Cell phone video shows the kind of truck Towamencin residents say come up and down Derstine Road between Allentown and Clemens Road all hours of the day and night.

"My house rattles at night when the trucks go by," said Denise Marnien who lives at Derstine and Kimberly Way. 

Neighbor call that part of the road a dangerous curve.

"It gets backed up and here there's accidents," she said. Marnien is also concerned for children including her oldest two 7-year-old Annalise and 9-year-old Matthew. They catch the school bus along this road.

"At the bus stop sometimes we go like this and the trucks honk at us because that's all you can hear because so many come by. It also causes the bus to be late," said Matthew. Towamencin township officials along with police in February tried a 90-day temporary ban of trucks on the road.

"It is very scary," said Jackie Swanson. She has attended many meetings to push for a permanent ban on the trucks.

"It is a dangerous road for trucks that they do tend to have to cross the center line to be able to make that turn," she said.  Swanson believes truckers prefer Derstine Road as a short cut despite it being narrow and residential.
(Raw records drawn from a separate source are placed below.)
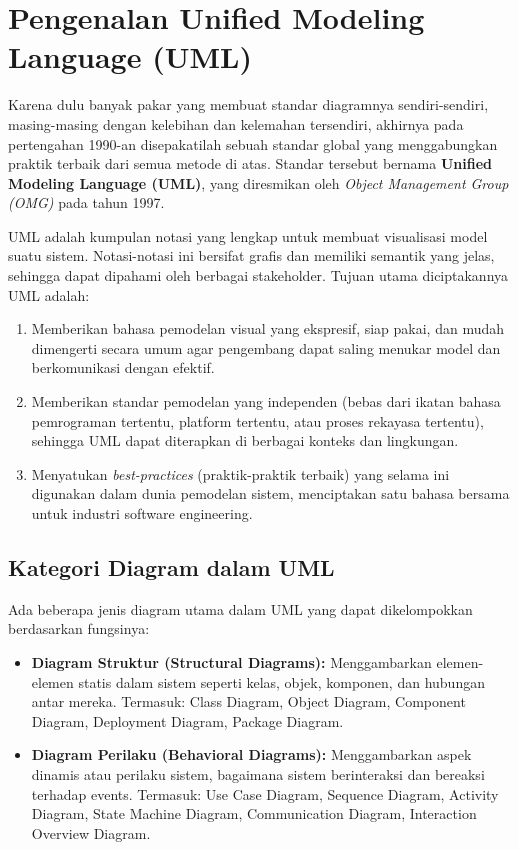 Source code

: \documentclass[12pt,a4paper]{article}
\begin{document}
\newpage
\section{Pengenalan Unified Modeling Language (UML)}

Karena dulu banyak pakar yang membuat standar diagramnya sendiri-sendiri, masing-masing dengan kelebihan dan kelemahan tersendiri, akhirnya pada pertengahan 1990-an disepakatilah sebuah standar global yang menggabungkan praktik terbaik dari semua metode di atas. Standar tersebut bernama \textbf{Unified Modeling Language (UML)}, yang diresmikan oleh \textit{Object Management Group (OMG)} pada tahun 1997.

UML adalah kumpulan notasi yang lengkap untuk membuat visualisasi model suatu sistem. Notasi-notasi ini bersifat grafis dan memiliki semantik yang jelas, sehingga dapat dipahami oleh berbagai stakeholder. Tujuan utama diciptakannya UML adalah:

\begin{enumerate}
    \item Memberikan bahasa pemodelan visual yang ekspresif, siap pakai, dan mudah dimengerti secara umum agar pengembang dapat saling menukar model dan berkomunikasi dengan efektif.
    
    \item Memberikan standar pemodelan yang independen (bebas dari ikatan bahasa pemrograman tertentu, platform tertentu, atau proses rekayasa tertentu), sehingga UML dapat diterapkan di berbagai konteks dan lingkungan.
    
    \item Menyatukan \textit{best-practices} (praktik-praktik terbaik) yang selama ini digunakan dalam dunia pemodelan sistem, menciptakan satu bahasa bersama untuk industri software engineering.
\end{enumerate}

\subsection{Kategori Diagram dalam UML}

Ada beberapa jenis diagram utama dalam UML yang dapat dikelompokkan berdasarkan fungsinya:

\begin{itemize}
    \item \textbf{Diagram Struktur (Structural Diagrams):} Menggambarkan elemen-elemen statis dalam sistem seperti kelas, objek, komponen, dan hubungan antar mereka. Termasuk: Class Diagram, Object Diagram, Component Diagram, Deployment Diagram, Package Diagram.
    
    \item \textbf{Diagram Perilaku (Behavioral Diagrams):} Menggambarkan aspek dinamis atau perilaku sistem, bagaimana sistem berinteraksi dan bereaksi terhadap events. Termasuk: Use Case Diagram, Sequence Diagram, Activity Diagram, State Machine Diagram, Communication Diagram, Interaction Overview Diagram.
\end{itemize}
\end{document}
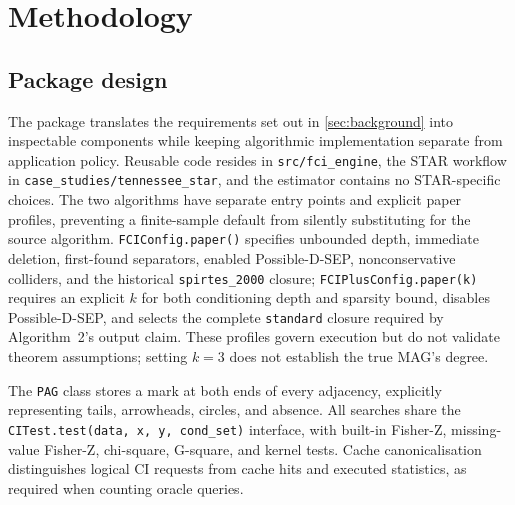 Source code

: \documentclass[11pt,a4paper]{article}
\theoremstyle{definition}
\newcommand{\code}[1]{\texttt{#1}}
\begin{document}
\section{Methodology}
\label{sec:method}

\subsection{Package design}

The package translates the requirements set out in \cref{sec:background}
into inspectable components while keeping algorithmic implementation separate
from application policy. Reusable code resides in \code{src/fci\_engine},
the STAR workflow in \code{case\_studies/tennessee\_star}, and the estimator
contains no STAR-specific choices. The two algorithms have separate entry
points and explicit paper profiles, preventing a finite-sample default from
silently substituting for the source algorithm. \code{FCIConfig.paper()}
specifies unbounded depth, immediate
deletion, first-found separators, enabled Possible-D-SEP, nonconservative
colliders, and the historical \code{spirtes\_2000} closure;
\code{FCIPlusConfig.paper(k)} requires an explicit \(k\) for both
conditioning depth and sparsity bound, disables Possible-D-SEP, and selects
the complete \code{standard} closure required by Algorithm~2's output claim.
These profiles govern execution but do not validate theorem assumptions;
setting \(k=3\) does not establish the true MAG's degree.

The \code{PAG} class stores a mark at both ends of every adjacency, explicitly
representing tails, arrowheads, circles, and absence. All searches share the
\code{CITest.test(data, x, y, cond\_set)} interface, with built-in Fisher-Z,
missing-value Fisher-Z, chi-square, G-square, and kernel tests. Cache
canonicalisation distinguishes logical CI requests from cache hits and
executed statistics, as required when counting oracle queries.
\end{document}

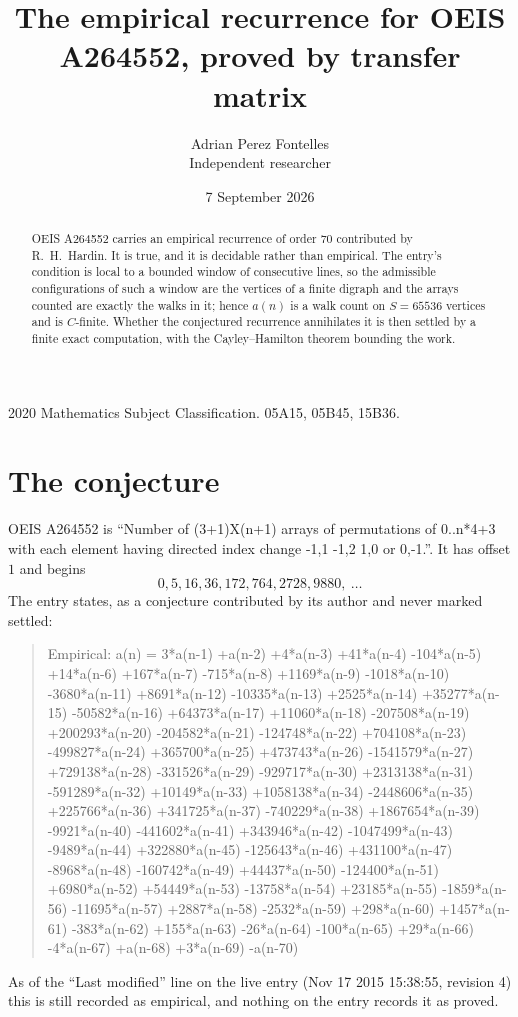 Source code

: \documentclass[11pt,a4paper]{article}
\title{The empirical recurrence for OEIS A264552, proved by transfer matrix}
\author{Adrian Perez Fontelles\\ \small Independent researcher}
\date{7 September 2026}
\theoremstyle{plain}
\theoremstyle{definition}
\begin{document}
\maketitle

\begin{abstract}
OEIS A264552 carries an empirical recurrence of order $70$ contributed by R.~H.~Hardin. It is
true, and it is decidable rather than empirical. The entry's condition is local to a bounded window of consecutive lines, so
the admissible configurations of such a window are the vertices of a finite digraph and the
arrays counted are exactly the walks in it; hence $a(n)$ is a walk count on $S=65536$ vertices
and is $C$-finite. Whether the conjectured recurrence annihilates it is then settled by a
finite exact computation, with the Cayley--Hamilton theorem bounding the work.
\end{abstract}

\noindent\small 2020 Mathematics Subject Classification. 05A15, 05B45, 15B36.\normalsize

\section{The conjecture}

OEIS A264552 is ``Number of (3+1)X(n+1) arrays of permutations of 0..n*4+3 with each element having directed index change -1,1 -1,2 1,0 or 0,-1.''. It has offset $1$ and begins
\[
0, 5, 16, 36, 172, 764, 2728, 9880,\ \dots
\]
The entry states, as a conjecture contributed by its author and never marked settled:
\begin{quote}
Empirical: a(n) = 3*a(n-1) +a(n-2) +4*a(n-3) +41*a(n-4) -104*a(n-5) +14*a(n-6) +167*a(n-7) -715*a(n-8) +1169*a(n-9) -1018*a(n-10) -3680*a(n-11) +8691*a(n-12) -10335*a(n-13) +2525*a(n-14) +35277*a(n-15) -50582*a(n-16) +64373*a(n-17) +11060*a(n-18) -207508*a(n-19) +200293*a(n-20) -204582*a(n-21) -124748*a(n-22) +704108*a(n-23) -499827*a(n-24) +365700*a(n-25) +473743*a(n-26) -1541579*a(n-27) +729138*a(n-28) -331526*a(n-29) -929717*a(n-30) +2313138*a(n-31) -591289*a(n-32) +10149*a(n-33) +1058138*a(n-34) -2448606*a(n-35) +225766*a(n-36) +341725*a(n-37) -740229*a(n-38) +1867654*a(n-39) -9921*a(n-40) -441602*a(n-41) +343946*a(n-42) -1047499*a(n-43) -9489*a(n-44) +322880*a(n-45) -125643*a(n-46) +431100*a(n-47) -8968*a(n-48) -160742*a(n-49) +44437*a(n-50) -124400*a(n-51) +6980*a(n-52) +54449*a(n-53) -13758*a(n-54) +23185*a(n-55) -1859*a(n-56) -11695*a(n-57) +2887*a(n-58) -2532*a(n-59) +298*a(n-60) +1457*a(n-61) -383*a(n-62) +155*a(n-63) -26*a(n-64) -100*a(n-65) +29*a(n-66) -4*a(n-67) +a(n-68) +3*a(n-69) -a(n-70)
\end{quote}
As of the ``Last modified'' line on the live entry (Nov 17 2015 15:38:55, revision 4) this is still
recorded as empirical, and nothing on the entry records it as proved.
\end{document}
"Because they typically would take Forty Foot Road where there is a number of lights, speed restrictions to 25 mph and a school zone," she said.   Township Manager Rob Ford says a traffic study has been done but they have to get another township on board to move forward.

“Since the road we're talking about, Derstine Road, it goes off Allentown in Towamencin and also proceeds through an adjacent township, Hatfield Township we have to work together if we're going to restrict trucks on that road," he said.

Towamencin Board of Supervisors was supposed to take up the issue during a meeting tonight but they're still waiting to hear from Hatfield Township on whether they agree to the ban based on the traffic study.  The next step would be to draft an ordinance and bring it back on a public agenda.